[MATERIAL FOR THE TASK]

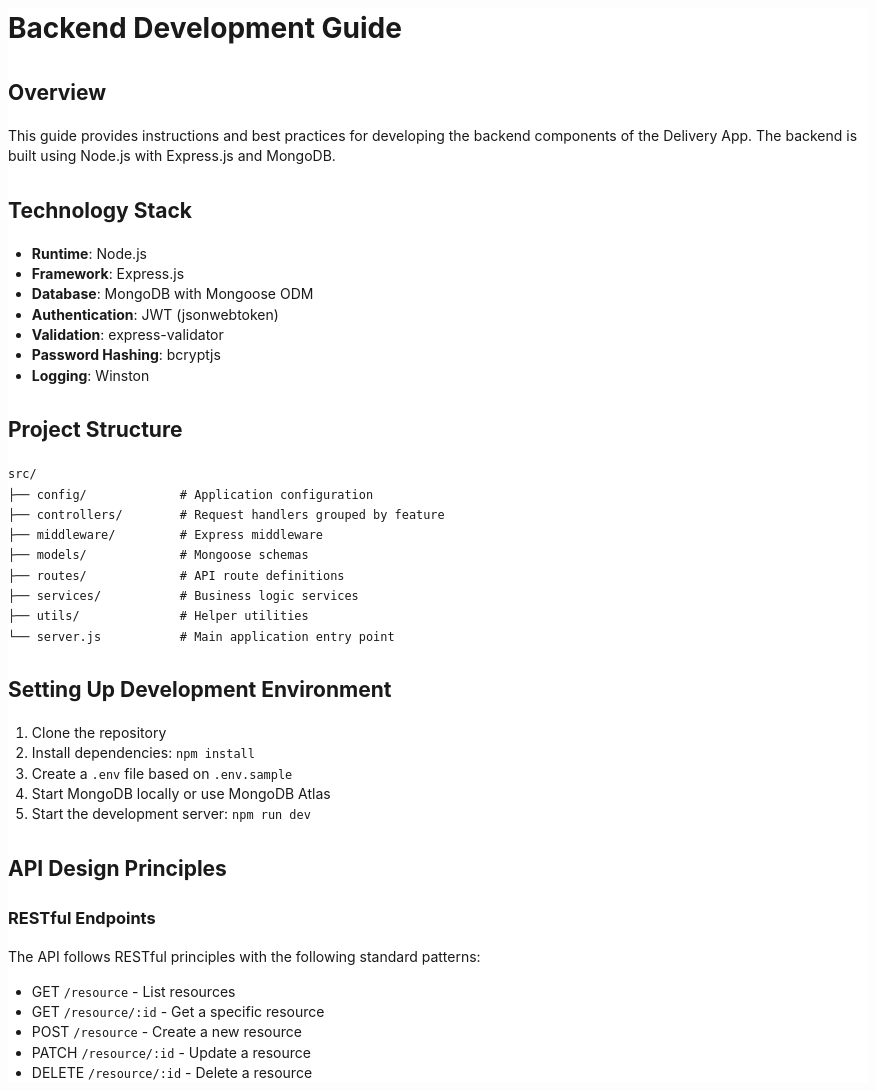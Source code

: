 # Backend Development Guide

## Overview

This guide provides instructions and best practices for developing the backend components of the Delivery App. The backend is built using Node.js with Express.js and MongoDB.

## Technology Stack

- **Runtime**: Node.js
- **Framework**: Express.js
- **Database**: MongoDB with Mongoose ODM
- **Authentication**: JWT (jsonwebtoken)
- **Validation**: express-validator
- **Password Hashing**: bcryptjs
- **Logging**: Winston

## Project Structure

```
src/
├── config/             # Application configuration
├── controllers/        # Request handlers grouped by feature
├── middleware/         # Express middleware
├── models/             # Mongoose schemas
├── routes/             # API route definitions
├── services/           # Business logic services
├── utils/              # Helper utilities
└── server.js           # Main application entry point
```

## Setting Up Development Environment

1. Clone the repository
2. Install dependencies: `npm install`
3. Create a `.env` file based on `.env.sample`
4. Start MongoDB locally or use MongoDB Atlas
5. Start the development server: `npm run dev`

## API Design Principles

### RESTful Endpoints

The API follows RESTful principles with the following standard patterns:

- GET `/resource` - List resources
- GET `/resource/:id` - Get a specific resource
- POST `/resource` - Create a new resource
- PATCH `/resource/:id` - Update a resource
- DELETE `/resource/:id` - Delete a resource
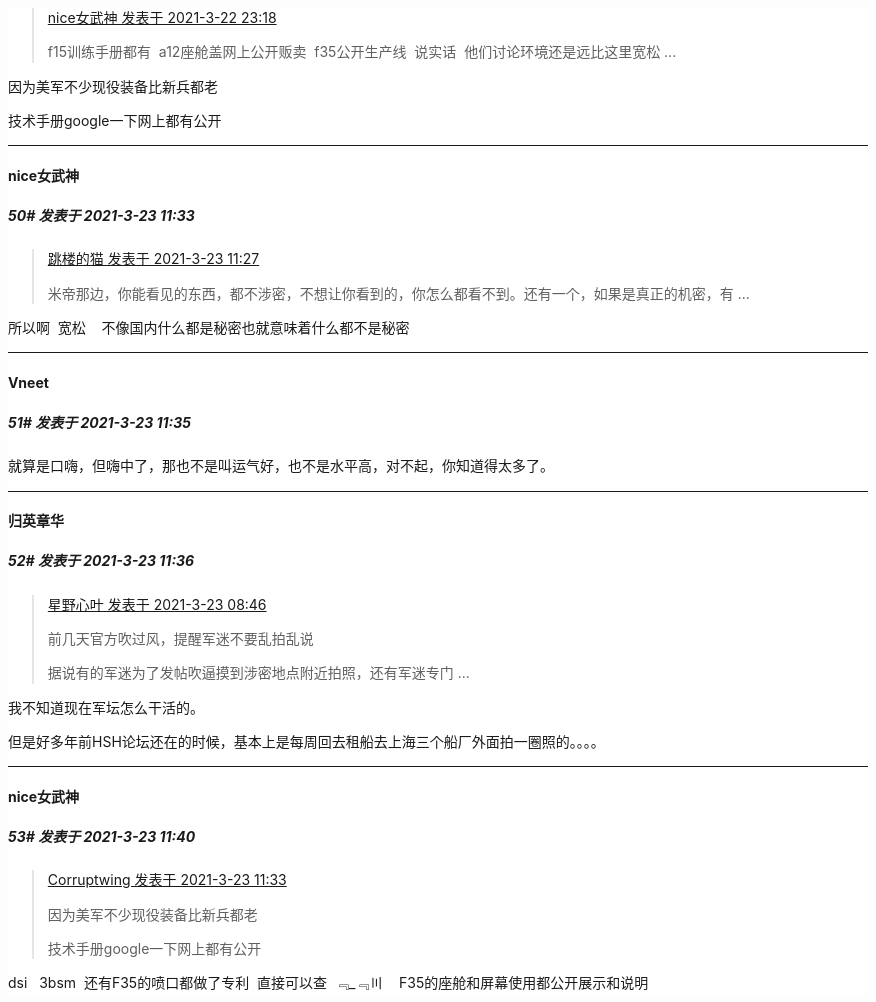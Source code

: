 
<blockquote><a href="httphttps://bbs.saraba1st.com/2b/forum.php?mod=redirect&amp;goto=findpost&amp;pid=50704547&amp;ptid=1994490" target="_blank">nice女武神 发表于 2021-3-22 23:18</a>

f15训练手册都有  a12座舱盖网上公开贩卖  f35公开生产线  说实话  他们讨论环境还是远比这里宽松 ...</blockquote>
因为美军不少现役装备比新兵都老

技术手册google一下网上都有公开


*****

####  nice女武神  
##### 50#       发表于 2021-3-23 11:33


<blockquote><a href="httphttps://bbs.saraba1st.com/2b/forum.php?mod=redirect&amp;goto=findpost&amp;pid=50707920&amp;ptid=1994490" target="_blank">跳楼的猫 发表于 2021-3-23 11:27</a>

米帝那边，你能看见的东西，都不涉密，不想让你看到的，你怎么都看不到。还有一个，如果是真正的机密，有 ...</blockquote>
所以啊  宽松    不像国内什么都是秘密也就意味着什么都不是秘密


*****

####  Vneet  
##### 51#       发表于 2021-3-23 11:35


就算是口嗨，但嗨中了，那也不是叫运气好，也不是水平高，对不起，你知道得太多了。


*****

####  归英章华  
##### 52#       发表于 2021-3-23 11:36


<blockquote><a href="httphttps://bbs.saraba1st.com/2b/forum.php?mod=redirect&amp;goto=findpost&amp;pid=50706253&amp;ptid=1994490" target="_blank">星野心叶 发表于 2021-3-23 08:46</a>

前几天官方吹过风，提醒军迷不要乱拍乱说

据说有的军迷为了发帖吹逼摸到涉密地点附近拍照，还有军迷专门 ...</blockquote>
我不知道现在军坛怎么干活的。

但是好多年前HSH论坛还在的时候，基本上是每周回去租船去上海三个船厂外面拍一圈照的。。。。


*****

####  nice女武神  
##### 53#       发表于 2021-3-23 11:40


<blockquote><a href="httphttps://bbs.saraba1st.com/2b/forum.php?mod=redirect&amp;goto=findpost&amp;pid=50707995&amp;ptid=1994490" target="_blank">Corruptwing 发表于 2021-3-23 11:33</a>

因为美军不少现役装备比新兵都老

技术手册google一下网上都有公开</blockquote>
dsi   3bsm  还有F35的喷口都做了专利  直接可以查  ﹃_﹃〣    F35的座舱和屏幕使用都公开展示和说明   
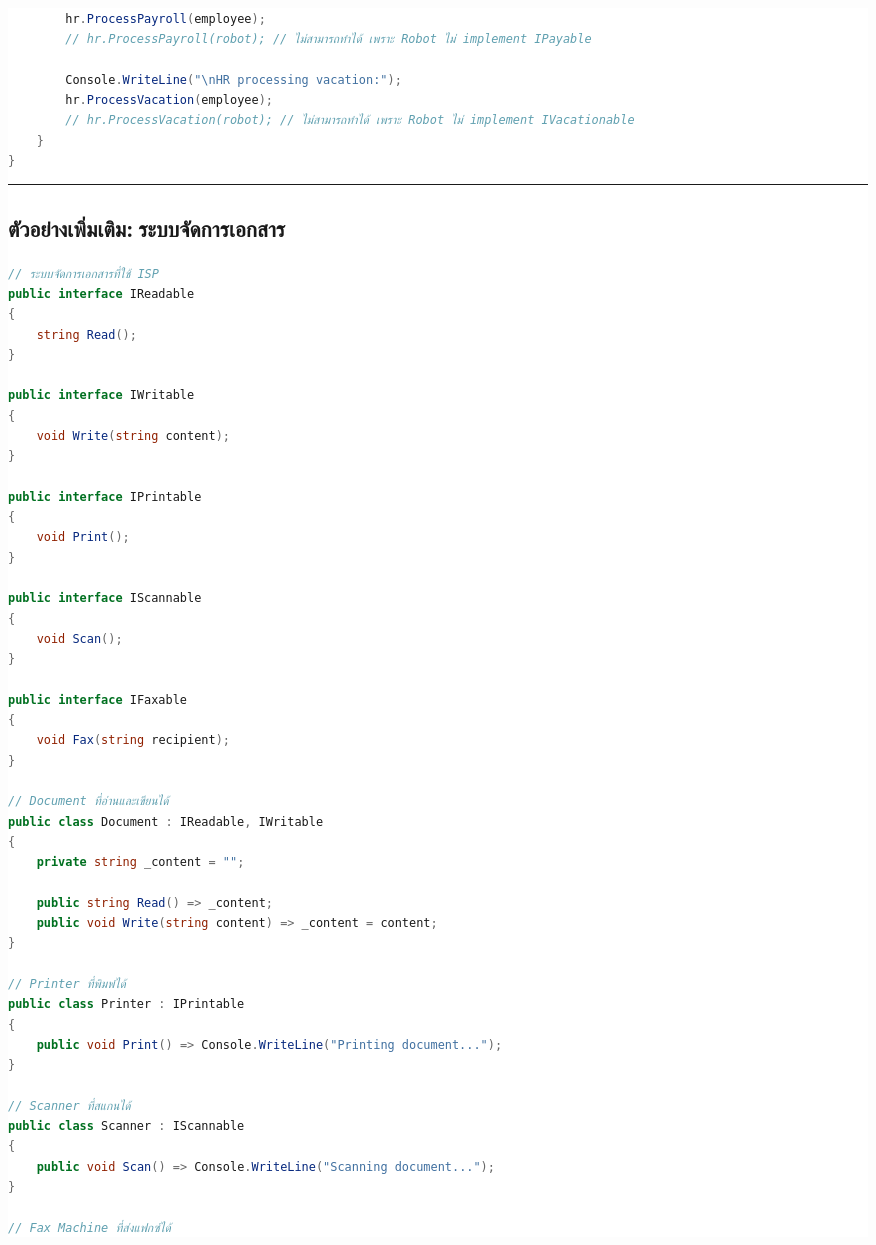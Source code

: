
 ```csharp
        hr.ProcessPayroll(employee);
        // hr.ProcessPayroll(robot); // ไม่สามารถทำได้ เพราะ Robot ไม่ implement IPayable

        Console.WriteLine("\nHR processing vacation:");
        hr.ProcessVacation(employee);
        // hr.ProcessVacation(robot); // ไม่สามารถทำได้ เพราะ Robot ไม่ implement IVacationable
    }
}
```

---

## ตัวอย่างเพิ่มเติม: ระบบจัดการเอกสาร

```csharp
// ระบบจัดการเอกสารที่ใช้ ISP
public interface IReadable
{
    string Read();
}

public interface IWritable
{
    void Write(string content);
}

public interface IPrintable
{
    void Print();
}

public interface IScannable
{
    void Scan();
}

public interface IFaxable
{
    void Fax(string recipient);
}

// Document ที่อ่านและเขียนได้
public class Document : IReadable, IWritable
{
    private string _content = "";

    public string Read() => _content;
    public void Write(string content) => _content = content;
}

// Printer ที่พิมพ์ได้
public class Printer : IPrintable
{
    public void Print() => Console.WriteLine("Printing document...");
}

// Scanner ที่สแกนได้
public class Scanner : IScannable
{
    public void Scan() => Console.WriteLine("Scanning document...");
}

// Fax Machine ที่ส่งแฟกซ์ได้
```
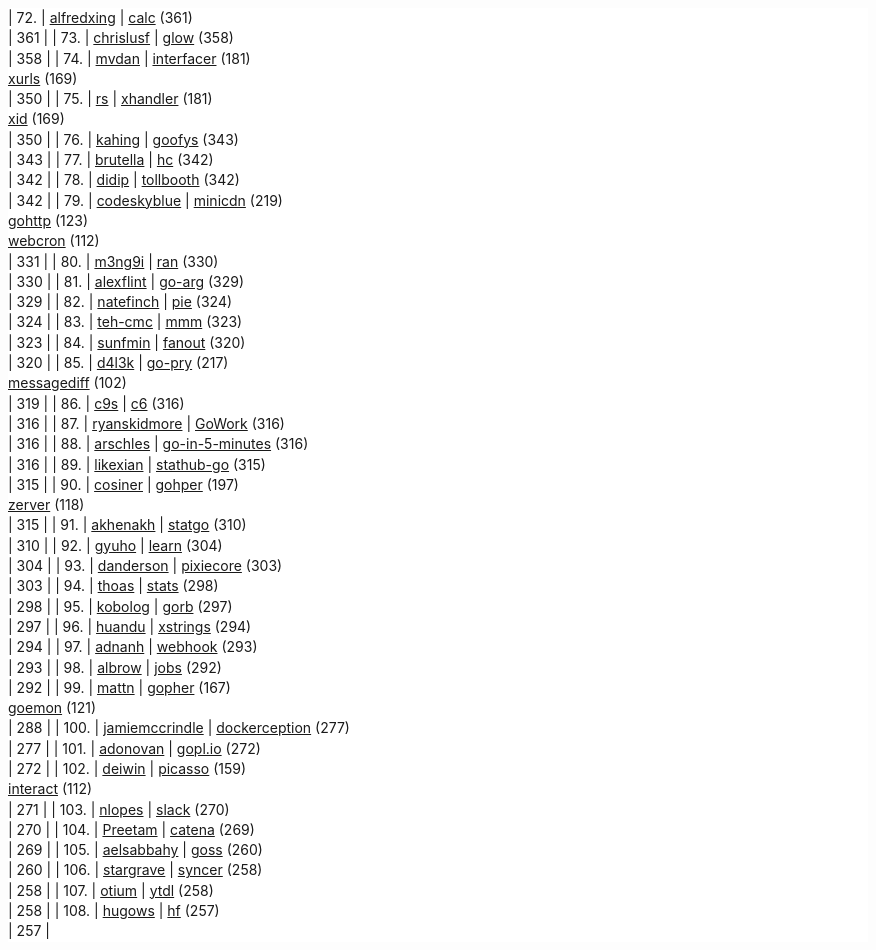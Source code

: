 | 72. | [alfredxing](https://github.com/alfredxing)  | [calc](https://github.com/alfredxing/calc)  (361) <br/> | 361 |
| 73. | [chrislusf](https://github.com/chrislusf)  | [glow](https://github.com/chrislusf/glow)  (358) <br/> | 358 |
| 74. | [mvdan](https://github.com/mvdan)  | [interfacer](https://github.com/mvdan/interfacer)  (181) <br/>[xurls](https://github.com/mvdan/xurls)  (169) <br/> | 350 |
| 75. | [rs](https://github.com/rs)  | [xhandler](https://github.com/rs/xhandler)  (181) <br/>[xid](https://github.com/rs/xid)  (169) <br/> | 350 |
| 76. | [kahing](https://github.com/kahing)  | [goofys](https://github.com/kahing/goofys)  (343) <br/> | 343 |
| 77. | [brutella](https://github.com/brutella)  | [hc](https://github.com/brutella/hc)  (342) <br/> | 342 |
| 78. | [didip](https://github.com/didip)  | [tollbooth](https://github.com/didip/tollbooth)  (342) <br/> | 342 |
| 79. | [codeskyblue](https://github.com/codeskyblue)  | [minicdn](https://github.com/codeskyblue/minicdn)  (219) <br/>[gohttp](https://github.com/codeskyblue/gohttp)  (123) <br/>[webcron](https://github.com/codeskyblue/webcron)  (112) <br/> | 331 |
| 80. | [m3ng9i](https://github.com/m3ng9i)  | [ran](https://github.com/m3ng9i/ran)  (330) <br/> | 330 |
| 81. | [alexflint](https://github.com/alexflint)  | [go-arg](https://github.com/alexflint/go-arg)  (329) <br/> | 329 |
| 82. | [natefinch](https://github.com/natefinch)  | [pie](https://github.com/natefinch/pie)  (324) <br/> | 324 |
| 83. | [teh-cmc](https://github.com/teh-cmc)  | [mmm](https://github.com/teh-cmc/mmm)  (323) <br/> | 323 |
| 84. | [sunfmin](https://github.com/sunfmin)  | [fanout](https://github.com/sunfmin/fanout)  (320) <br/> | 320 |
| 85. | [d4l3k](https://github.com/d4l3k)  | [go-pry](https://github.com/d4l3k/go-pry)  (217) <br/>[messagediff](https://github.com/d4l3k/messagediff)  (102) <br/> | 319 |
| 86. | [c9s](https://github.com/c9s)  | [c6](https://github.com/c9s/c6)  (316) <br/> | 316 |
| 87. | [ryanskidmore](https://github.com/ryanskidmore)  | [GoWork](https://github.com/ryanskidmore/GoWork)  (316) <br/> | 316 |
| 88. | [arschles](https://github.com/arschles)  | [go-in-5-minutes](https://github.com/arschles/go-in-5-minutes)  (316) <br/> | 316 |
| 89. | [likexian](https://github.com/likexian)  | [stathub-go](https://github.com/likexian/stathub-go)  (315) <br/> | 315 |
| 90. | [cosiner](https://github.com/cosiner)  | [gohper](https://github.com/cosiner/gohper)  (197) <br/>[zerver](https://github.com/cosiner/zerver)  (118) <br/> | 315 |
| 91. | [akhenakh](https://github.com/akhenakh)  | [statgo](https://github.com/akhenakh/statgo)  (310) <br/> | 310 |
| 92. | [gyuho](https://github.com/gyuho)  | [learn](https://github.com/gyuho/learn)  (304) <br/> | 304 |
| 93. | [danderson](https://github.com/danderson)  | [pixiecore](https://github.com/danderson/pixiecore)  (303) <br/> | 303 |
| 94. | [thoas](https://github.com/thoas)  | [stats](https://github.com/thoas/stats)  (298) <br/> | 298 |
| 95. | [kobolog](https://github.com/kobolog)  | [gorb](https://github.com/kobolog/gorb)  (297) <br/> | 297 |
| 96. | [huandu](https://github.com/huandu)  | [xstrings](https://github.com/huandu/xstrings)  (294) <br/> | 294 |
| 97. | [adnanh](https://github.com/adnanh)  | [webhook](https://github.com/adnanh/webhook)  (293) <br/> | 293 |
| 98. | [albrow](https://github.com/albrow)  | [jobs](https://github.com/albrow/jobs)  (292) <br/> | 292 |
| 99. | [mattn](https://github.com/mattn)  | [gopher](https://github.com/mattn/gopher)  (167) <br/>[goemon](https://github.com/mattn/goemon)  (121) <br/> | 288 |
| 100. | [jamiemccrindle](https://github.com/jamiemccrindle)  | [dockerception](https://github.com/jamiemccrindle/dockerception)  (277) <br/> | 277 |
| 101. | [adonovan](https://github.com/adonovan)  | [gopl.io](https://github.com/adonovan/gopl.io)  (272) <br/> | 272 |
| 102. | [deiwin](https://github.com/deiwin)  | [picasso](https://github.com/deiwin/picasso)  (159) <br/>[interact](https://github.com/deiwin/interact)  (112) <br/> | 271 |
| 103. | [nlopes](https://github.com/nlopes)  | [slack](https://github.com/nlopes/slack)  (270) <br/> | 270 |
| 104. | [Preetam](https://github.com/Preetam)  | [catena](https://github.com/Preetam/catena)  (269) <br/> | 269 |
| 105. | [aelsabbahy](https://github.com/aelsabbahy)  | [goss](https://github.com/aelsabbahy/goss)  (260) <br/> | 260 |
| 106. | [stargrave](https://github.com/stargrave)  | [syncer](https://github.com/stargrave/syncer)  (258) <br/> | 258 |
| 107. | [otium](https://github.com/otium)  | [ytdl](https://github.com/otium/ytdl)  (258) <br/> | 258 |
| 108. | [hugows](https://github.com/hugows)  | [hf](https://github.com/hugows/hf)  (257) <br/> | 257 |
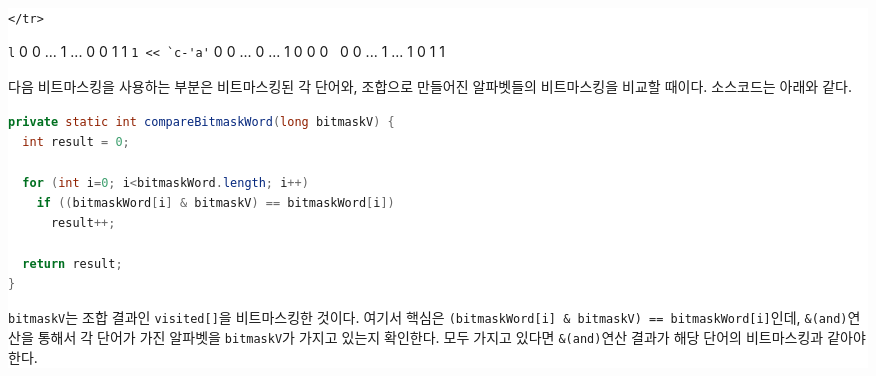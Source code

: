     </tr>
  </thead>
  <tbody>
    <tr>
      <td><code>l</code></td>
      <td>0</td>
      <td>0</td>
      <td>...</td>
      <td>1</td>
      <td>...</td>
      <td>0</td>
      <td>0</td>
      <td>1</td>
      <td>1</td>
    </tr>
    <tr style="border-bottom: solid;">
      <td><code>1 << `c-'a'</code></td>
      <td>0</td>
      <td>0</td>
      <td>...</td>
      <td>0</td>
      <td>...</td>
      <td>1</td>
      <td>0</td>
      <td>0</td>
      <td>0</td>
    </tr>
    <tr>
      <td>&nbsp;</td>
      <td>0</td>
      <td>0</td>
      <td>...</td>
      <td>1</td>
      <td>...</td>
      <td>1</td>
      <td>0</td>
      <td>1</td>
      <td>1</td>
    </tr>
  </tbody>
</table>

다음 비트마스킹을 사용하는 부분은 비트마스킹된 각 단어와, 조합으로 만들어진 알파벳들의 비트마스킹을 비교할 때이다. 소스코드는 아래와 같다.
```java
private static int compareBitmaskWord(long bitmaskV) {
  int result = 0;
  
  for (int i=0; i<bitmaskWord.length; i++) 
    if ((bitmaskWord[i] & bitmaskV) == bitmaskWord[i])    
      result++;
  
  return result;
}
```
`bitmaskV`는 조합 결과인 `visited[]`을 비트마스킹한 것이다. 여기서 핵심은 `(bitmaskWord[i] & bitmaskV) == bitmaskWord[i]`인데, `&(and)`연산을 통해서 각 단어가 가진 알파벳을 `bitmaskV`가 가지고 있는지 확인한다. 모두 가지고 있다면 `&(and)`연산 결과가 해당 단어의 비트마스킹과 같아야 한다.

[/MATERIAL FOR THE TASK]

### EXERCISE INSTRUCTIONS
Every line above from the line with "<br/> | 329 |" to the line with "(315) <br/> | 315 |", inclusive, must be returned exactly; no other line belongs in the reply.

### REPLY
| 81. | [alexflint](https://github.com/alexflint)  | [go-arg](https://github.com/alexflint/go-arg)  (329) <br/> | 329 |
| 82. | [natefinch](https://github.com/natefinch)  | [pie](https://github.com/natefinch/pie)  (324) <br/> | 324 |
| 83. | [teh-cmc](https://github.com/teh-cmc)  | [mmm](https://github.com/teh-cmc/mmm)  (323) <br/> | 323 |
| 84. | [sunfmin](https://github.com/sunfmin)  | [fanout](https://github.com/sunfmin/fanout)  (320) <br/> | 320 |
| 85. | [d4l3k](https://github.com/d4l3k)  | [go-pry](https://github.com/d4l3k/go-pry)  (217) <br/>[messagediff](https://github.com/d4l3k/messagediff)  (102) <br/> | 319 |
| 86. | [c9s](https://github.com/c9s)  | [c6](https://github.com/c9s/c6)  (316) <br/> | 316 |
| 87. | [ryanskidmore](https://github.com/ryanskidmore)  | [GoWork](https://github.com/ryanskidmore/GoWork)  (316) <br/> | 316 |
| 88. | [arschles](https://github.com/arschles)  | [go-in-5-minutes](https://github.com/arschles/go-in-5-minutes)  (316) <br/> | 316 |
| 89. | [likexian](https://github.com/likexian)  | [stathub-go](https://github.com/likexian/stathub-go)  (315) <br/> | 315 |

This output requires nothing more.